Taken from the McGill University Reporter - the University's Monthly Magazine on Campus Research (November 21, 2002)

Speaking of Montreal

By Maeve Haldane

Quick -- say "Mary was merry when she went to marry."


Linguistics professor Charles Boberg
PHOTO: Owen Egan

 
If you pronounced Mary, merry and marry differently, you are from a) New York, b) England or c) Montreal.

"In English, variations tell you where people come from," says Linguistics professor Charles Boberg. As for the above sentence, most North American English speakers pronounce the words m/ary/erry/arry the same way, save for us Montrealers, who distinguish between "merry" and "marry," and our New York cousins, who differentiate them all, just like the British.

How the world's languages are rendered is the stuff of linguists. Boberg specializes in North American varieties of spoken English; and has turned his finely tuned ear towards Montreal.

Boberg says a good listener can tell what region folks are from by the vocabulary they use. If a group is casually discussing furniture and one fellow refers to his chesterfield, he's probably an older Canadian (whose daughter nonetheless might say "couch"). An American west coaster's soda is a Midwesterner's pop is an old-school Bostonian's tonic. To us Montrealers they are soft drinks, and pop to the rest of Canada. If a new gal in the office calls the water fountain a bubbler, impress her by guessing she's from Milwaukee.

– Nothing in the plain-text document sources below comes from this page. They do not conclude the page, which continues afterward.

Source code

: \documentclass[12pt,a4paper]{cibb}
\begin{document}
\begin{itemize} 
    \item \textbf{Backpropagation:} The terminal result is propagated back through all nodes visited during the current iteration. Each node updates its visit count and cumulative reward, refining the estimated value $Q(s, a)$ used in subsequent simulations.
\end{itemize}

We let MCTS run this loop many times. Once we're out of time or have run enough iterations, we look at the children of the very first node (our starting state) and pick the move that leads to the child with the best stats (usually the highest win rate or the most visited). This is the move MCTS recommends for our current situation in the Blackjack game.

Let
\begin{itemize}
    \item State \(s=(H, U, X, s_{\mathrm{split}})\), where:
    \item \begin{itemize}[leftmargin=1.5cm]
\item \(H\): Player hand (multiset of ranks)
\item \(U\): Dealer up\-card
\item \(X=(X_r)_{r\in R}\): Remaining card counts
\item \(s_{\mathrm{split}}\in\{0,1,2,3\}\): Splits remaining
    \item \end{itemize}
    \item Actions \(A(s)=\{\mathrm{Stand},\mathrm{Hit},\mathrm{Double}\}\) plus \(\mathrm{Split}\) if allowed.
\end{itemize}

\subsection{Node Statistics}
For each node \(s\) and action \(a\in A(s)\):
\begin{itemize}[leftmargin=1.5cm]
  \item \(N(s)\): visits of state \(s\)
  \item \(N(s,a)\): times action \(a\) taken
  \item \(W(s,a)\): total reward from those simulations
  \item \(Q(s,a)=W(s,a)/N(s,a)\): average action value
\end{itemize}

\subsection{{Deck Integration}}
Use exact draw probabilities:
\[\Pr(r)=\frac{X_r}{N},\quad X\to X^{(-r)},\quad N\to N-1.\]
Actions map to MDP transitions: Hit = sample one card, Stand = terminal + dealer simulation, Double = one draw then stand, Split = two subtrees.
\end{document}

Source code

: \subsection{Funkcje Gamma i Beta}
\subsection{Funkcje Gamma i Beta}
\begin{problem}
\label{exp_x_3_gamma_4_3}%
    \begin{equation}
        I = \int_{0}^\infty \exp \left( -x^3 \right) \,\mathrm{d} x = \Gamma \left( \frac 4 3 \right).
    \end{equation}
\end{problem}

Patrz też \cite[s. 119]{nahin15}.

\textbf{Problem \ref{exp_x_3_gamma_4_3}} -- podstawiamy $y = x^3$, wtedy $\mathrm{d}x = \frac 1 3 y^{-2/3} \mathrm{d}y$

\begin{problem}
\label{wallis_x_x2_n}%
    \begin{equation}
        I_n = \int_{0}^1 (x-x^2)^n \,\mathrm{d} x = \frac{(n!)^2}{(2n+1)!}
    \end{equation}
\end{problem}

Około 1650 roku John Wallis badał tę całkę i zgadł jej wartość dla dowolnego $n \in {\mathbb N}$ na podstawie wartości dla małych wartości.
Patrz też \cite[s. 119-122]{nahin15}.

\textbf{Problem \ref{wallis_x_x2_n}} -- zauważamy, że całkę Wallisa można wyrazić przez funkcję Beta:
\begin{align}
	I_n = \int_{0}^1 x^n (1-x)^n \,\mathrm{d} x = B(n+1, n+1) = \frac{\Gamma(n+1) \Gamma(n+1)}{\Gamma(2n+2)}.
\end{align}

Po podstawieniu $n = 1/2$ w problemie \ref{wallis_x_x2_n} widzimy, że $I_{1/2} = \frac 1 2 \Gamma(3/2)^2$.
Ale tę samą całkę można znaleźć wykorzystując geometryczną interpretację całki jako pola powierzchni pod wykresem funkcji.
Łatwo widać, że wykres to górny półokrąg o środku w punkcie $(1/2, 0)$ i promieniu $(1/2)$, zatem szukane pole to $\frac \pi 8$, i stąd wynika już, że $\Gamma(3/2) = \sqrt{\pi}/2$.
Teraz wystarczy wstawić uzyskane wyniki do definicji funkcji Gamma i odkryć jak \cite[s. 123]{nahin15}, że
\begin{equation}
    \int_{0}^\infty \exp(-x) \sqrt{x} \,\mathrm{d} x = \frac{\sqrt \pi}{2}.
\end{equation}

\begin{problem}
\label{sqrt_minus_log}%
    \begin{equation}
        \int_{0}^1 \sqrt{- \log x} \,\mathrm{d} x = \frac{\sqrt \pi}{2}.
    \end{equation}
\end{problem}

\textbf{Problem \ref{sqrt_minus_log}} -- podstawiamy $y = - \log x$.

And where else in North America would you hear an English speaker say, "I'll take the autoroute to the dépanneur"?

Distinctions can be heard in grammatical structure, too. For example, as a social indicator, "I didn't buy no apples," would be said by someone who is working class, or trying to be, yet the semantic meaning, "I didn't buy any apples" is clear.

"People basically self-construct themselves socially," Boberg says. Just like what kind of car or house they buy or clothes they wear, how someone talks pegs their status. "People change the way they speak as an indicator of social situation."

Another way speakers mark themselves is by pronunciation, Boberg says, especially of their vowel sounds. Do you pronounce leisure to rhyme with seizure or pleasure? This difference can be heard easily and written orthographically (like the "ee" in meet or the "e" in met). Even finer distinctions, like the slightly varied vowel sound in "couch" as said by an American or a Canadian, can be represented by using the International Phonetic Alphabet. The IPA is a system of symbols that can represent sounds, including tone variations, force, and even where in the mouth the sound is formed.

But what if the subtleties in sound are too fine to pinpoint, or seem different to each researcher? "The problem with the ear is it's not so consistent," Boberg says.

Technology can be more reliable. "A computer decomposes those sound waves to their component frequencies," says Boberg, which brings precision to an auditorily fine field. Speak a few words into a microphone and the software Computerized Speech Lab renders your utterances visually, giving an acoustic analysis of the vowels.

Boberg explains that "a spectrogram shows different peaks of energy in the speech signal, called formants, which indicate the precise position of the tongue in the mouth during the production of a vowel. By measuring the frequency of these formants, we can get a more accurate record of tongue position than we do by listening and transcribing. The frequencies of the first two formants are correlated with the vertical and horizontal positions of the tongue, respectively, and together, they are reliable indicators of vowel quality that can be used to distinguish sounds."

Boberg uses these tools to analyze how English Montrealers sound. He's broken down native English speakers in Montreal into three groups: the Anglo Montrealers of British descent, who predominantly live in the West Island, Westmount or NDG, or in pockets of Verdun or Pointe St. Charles; those with an East-European Jewish background, who have Yiddish as a base; and Mediterraneans of south European extraction, "like Italians who may not be fluent in Italian, but still use it at home."

Anglo Montrealers sound mostly like English speakers in the rest of Canada, Boberg says, but if you include native English speakers of Jewish or Italian descent, Montreal English sounds quite different.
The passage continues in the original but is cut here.